Problem details = Each record below is to be set down again precisely.

-.-.-

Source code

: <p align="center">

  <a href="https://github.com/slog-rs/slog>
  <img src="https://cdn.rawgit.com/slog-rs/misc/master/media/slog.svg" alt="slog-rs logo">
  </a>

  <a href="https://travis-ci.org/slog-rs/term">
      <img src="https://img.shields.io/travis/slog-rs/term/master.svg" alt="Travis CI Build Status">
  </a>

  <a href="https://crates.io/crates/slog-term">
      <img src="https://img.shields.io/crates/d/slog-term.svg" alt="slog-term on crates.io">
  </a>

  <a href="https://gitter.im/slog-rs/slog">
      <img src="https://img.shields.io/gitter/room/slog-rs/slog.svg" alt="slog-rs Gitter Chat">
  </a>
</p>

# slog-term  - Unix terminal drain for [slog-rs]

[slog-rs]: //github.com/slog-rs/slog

-.-.-

Expected output =
Source code

: <p align="center">

  <a href="https://github.com/slog-rs/slog>
  <img src="https://cdn.rawgit.com/slog-rs/misc/master/media/slog.svg" alt="slog-rs logo">
  </a>

  <a href="https://travis-ci.org/slog-rs/term">
      <img src="https://img.shields.io/travis/slog-rs/term/master.svg" alt="Travis CI Build Status">
  </a>

  <a href="https://crates.io/crates/slog-term">
      <img src="https://img.shields.io/crates/d/slog-term.svg" alt="slog-term on crates.io">
  </a>

  <a href="https://gitter.im/slog-rs/slog">
      <img src="https://img.shields.io/gitter/room/slog-rs/slog.svg" alt="slog-rs Gitter Chat">
  </a>
</p>

# slog-term  - Unix terminal drain for [slog-rs]

[slog-rs]: //github.com/slog-rs/slog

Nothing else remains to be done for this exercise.